Work order — Out of the entries that follow, copy each line containing "seul".

╔══

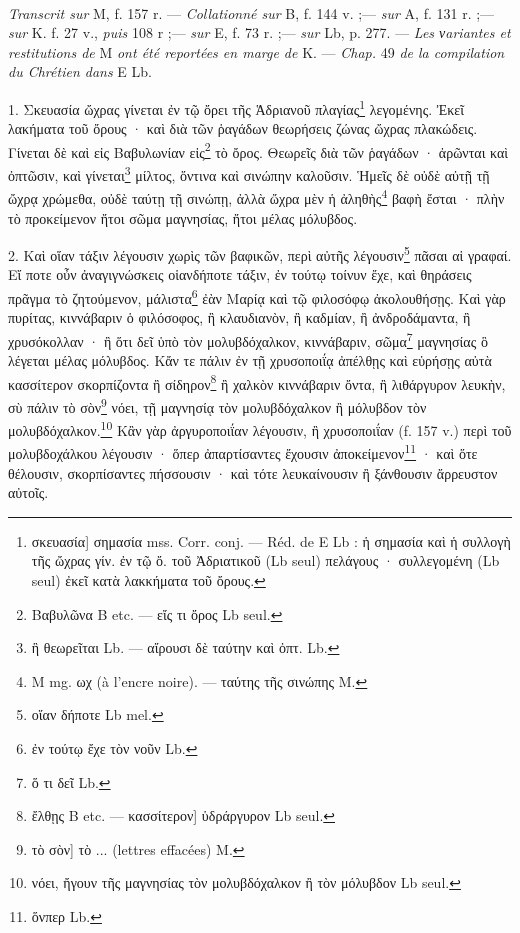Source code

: \documentclass[landscape, a4paper, 11pt, oneside, polutonikogreek, french]{article}
\begin{document}
\paragraph{}
\emph{Transcrit sur} M, f. 157 r. --- \emph{Collationné sur} B, f. 144 v. ;--- \emph{sur} A, f. 131 r. ;--- \emph{sur} K. f. 27 v., \emph{puis} 108 r ;--- \emph{sur} E, f. 73 r. ;--- \emph{sur} Lb, p. 277. --- \emph{Les νariantes et restitutions de} M \emph{ont été reportées en marge de} K. --- \emph{Chap.} 49 \emph{de la compilation du Chrétien dans} E Lb.

\bigskip

1. Σκευασία ὤχρας γίνεται ἐν τῷ ὄρει τῆς Ἁδριανοῦ πλαγίας\footnote{σκευασία] σημασία mss. Corr. conj. --- Réd. de E Lb : ἡ σημασία καὶ ἡ συλλογὴ τῆς ὤχρας γίν. ἐν τῷ ὄ. τοῦ Ἀδριατικοῦ (Lb seul) πελάγους · συλλεγομένη (Lb seul) ἐκεῖ κατὰ λακκήματα τοῦ ὄρους.} λεγομένης. Ἐκεῖ λακήματα τοῦ ὄρους · καὶ διὰ τῶν ῥαγάδων θεωρήσεις ζώνας ὤχρας πλακώδεις. Γίνεται δὲ καὶ εἰς Βαβυλωνίαν εἰς\footnote{Bαβυλῶνα B etc. --- εἴς τι ὄρος Lb seul.} τὸ ὄρος. Θεωρεῖς διὰ τῶν ῥαγάδων · ἀρῶνται καὶ ὀπτῶσιν, καὶ γίνεται\footnote{ἣ θεωρεῖται Lb. --- αἴρουσι δὲ ταύτην καὶ ὀπτ. Lb.} μίλτος, ὅντινα καὶ σινώπην καλοῦσιν. Ἡμεῖς δὲ οὐδὲ αὐτῇ τῇ ὤχρᾳ χρώμεθα, οὐδὲ ταύτῃ τῇ σινώπῃ, ἀλλὰ ὤχρα μὲν ἡ ἀληθὴς\footnote{M mg. ωχ (à l'encre noire). --- ταύτης τῆς σινώπης M.} βαφὴ ἔσται · πλὴν τὸ προκείμενον ἤτοι σῶμα μαγνησίας, ἤτοι μέλας μόλυβδος.

2. Καὶ οἵαν τάξιν λέγουσιν χωρὶς τῶν βαφικῶν, περὶ αὐτῆς λέγουσιν\footnote{οἵαν δήποτε Lb mel.} πᾶσαι αἱ γραφαί. Εἴ ποτε οὖν ἀναγιγνώσκεις οἱανδήποτε τάξιν, ἐν τούτῳ τοίνυν ἔχε, καὶ θηράσεις πρᾶγμα τὸ ζητούμενον, μάλιστα\footnote{ἐν τούτῳ ἔχε τὸν νοῦν Lb.} ἐὰν Μαρίᾳ καὶ τῷ φιλοσόφῳ ἀκολουθήσῃς. Καὶ γὰρ πυρίτας, κιννάβαριν ὁ φιλόσοφος, ἢ κλαυδιανὸν, ἢ καδμίαν, ἢ ἀνδροδάμαντα, ἢ χρυσόκολλαν · ἢ ὅτι δεῖ ὑπὸ τὸν μολυβδόχαλκον, κιννάβαριν, σῶμα\footnote{ὅ τι δεῖ Lb.} μαγνησίας ὃ λέγεται μέλας μόλυβδος. Κἄν τε πάλιν ἐν τῇ χρυσοποιΐᾳ ἀπέλθῃς καὶ εὑρήσῃς αὐτὰ κασσίτερον σκορπίζοντα ἢ σίδηρον\footnote{ἔλθῃς B etc. --- κασσίτερον] ὑδράργυρον Lb seul.} ἢ χαλκὸν κιννάβαριν ὄντα, ἢ λιθάργυρον λευκὴν, σὺ πάλιν τὸ σὸν\footnote{τὸ σὸν] τὸ ... (lettres effacées) M.} νόει, τῇ μαγνησίᾳ τὸν μολυβδόχαλκον ἢ μόλυβδον τὸν μολυβδόχαλκον.\footnote{νόει, ἤγουν τῆς μαγνησίας τὸν μολυβδόχαλκον ἢ τὸν μόλυβδον Lb seul.} Κἂν γὰρ ἀργυροποιΐαν λέγουσιν, ἢ χρυσοποιΐαν (f. 157 v.) περὶ τοῦ μολυβδοχάλκου λέγουσιν · ὅπερ ἀπαρτίσαντες ἔχουσιν ἀποκείμενον\footnote{ὅνπερ Lb.} · καὶ ὅτε θέλουσιν, σκορπίσαντες πήσσουσιν · καὶ τότε λευκαίνουσιν ἢ ξάνθουσιν ἄρρευστον αὐτοῖς.
\end{document}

╚══

Result —
1. Σκευασία ὤχρας γίνεται ἐν τῷ ὄρει τῆς Ἁδριανοῦ πλαγίας\footnote{σκευασία] σημασία mss. Corr. conj. --- Réd. de E Lb : ἡ σημασία καὶ ἡ συλλογὴ τῆς ὤχρας γίν. ἐν τῷ ὄ. τοῦ Ἀδριατικοῦ (Lb seul) πελάγους · συλλεγομένη (Lb seul) ἐκεῖ κατὰ λακκήματα τοῦ ὄρους.} λεγομένης. Ἐκεῖ λακήματα τοῦ ὄρους · καὶ διὰ τῶν ῥαγάδων θεωρήσεις ζώνας ὤχρας πλακώδεις. Γίνεται δὲ καὶ εἰς Βαβυλωνίαν εἰς\footnote{Bαβυλῶνα B etc. --- εἴς τι ὄρος Lb seul.} τὸ ὄρος. Θεωρεῖς διὰ τῶν ῥαγάδων · ἀρῶνται καὶ ὀπτῶσιν, καὶ γίνεται\footnote{ἣ θεωρεῖται Lb. --- αἴρουσι δὲ ταύτην καὶ ὀπτ. Lb.} μίλτος, ὅντινα καὶ σινώπην καλοῦσιν. Ἡμεῖς δὲ οὐδὲ αὐτῇ τῇ ὤχρᾳ χρώμεθα, οὐδὲ ταύτῃ τῇ σινώπῃ, ἀλλὰ ὤχρα μὲν ἡ ἀληθὴς\footnote{M mg. ωχ (à l'encre noire). --- ταύτης τῆς σινώπης M.} βαφὴ ἔσται · πλὴν τὸ προκείμενον ἤτοι σῶμα μαγνησίας, ἤτοι μέλας μόλυβδος.
2. Καὶ οἵαν τάξιν λέγουσιν χωρὶς τῶν βαφικῶν, περὶ αὐτῆς λέγουσιν\footnote{οἵαν δήποτε Lb mel.} πᾶσαι αἱ γραφαί. Εἴ ποτε οὖν ἀναγιγνώσκεις οἱανδήποτε τάξιν, ἐν τούτῳ τοίνυν ἔχε, καὶ θηράσεις πρᾶγμα τὸ ζητούμενον, μάλιστα\footnote{ἐν τούτῳ ἔχε τὸν νοῦν Lb.} ἐὰν Μαρίᾳ καὶ τῷ φιλοσόφῳ ἀκολουθήσῃς. Καὶ γὰρ πυρίτας, κιννάβαριν ὁ φιλόσοφος, ἢ κλαυδιανὸν, ἢ καδμίαν, ἢ ἀνδροδάμαντα, ἢ χρυσόκολλαν · ἢ ὅτι δεῖ ὑπὸ τὸν μολυβδόχαλκον, κιννάβαριν, σῶμα\footnote{ὅ τι δεῖ Lb.} μαγνησίας ὃ λέγεται μέλας μόλυβδος. Κἄν τε πάλιν ἐν τῇ χρυσοποιΐᾳ ἀπέλθῃς καὶ εὑρήσῃς αὐτὰ κασσίτερον σκορπίζοντα ἢ σίδηρον\footnote{ἔλθῃς B etc. --- κασσίτερον] ὑδράργυρον Lb seul.} ἢ χαλκὸν κιννάβαριν ὄντα, ἢ λιθάργυρον λευκὴν, σὺ πάλιν τὸ σὸν\footnote{τὸ σὸν] τὸ ... (lettres effacées) M.} νόει, τῇ μαγνησίᾳ τὸν μολυβδόχαλκον ἢ μόλυβδον τὸν μολυβδόχαλκον.\footnote{νόει, ἤγουν τῆς μαγνησίας τὸν μολυβδόχαλκον ἢ τὸν μόλυβδον Lb seul.} Κἂν γὰρ ἀργυροποιΐαν λέγουσιν, ἢ χρυσοποιΐαν (f. 157 v.) περὶ τοῦ μολυβδοχάλκου λέγουσιν · ὅπερ ἀπαρτίσαντες ἔχουσιν ἀποκείμενον\footnote{ὅνπερ Lb.} · καὶ ὅτε θέλουσιν, σκορπίσαντες πήσσουσιν · καὶ τότε λευκαίνουσιν ἢ ξάνθουσιν ἄρρευστον αὐτοῖς.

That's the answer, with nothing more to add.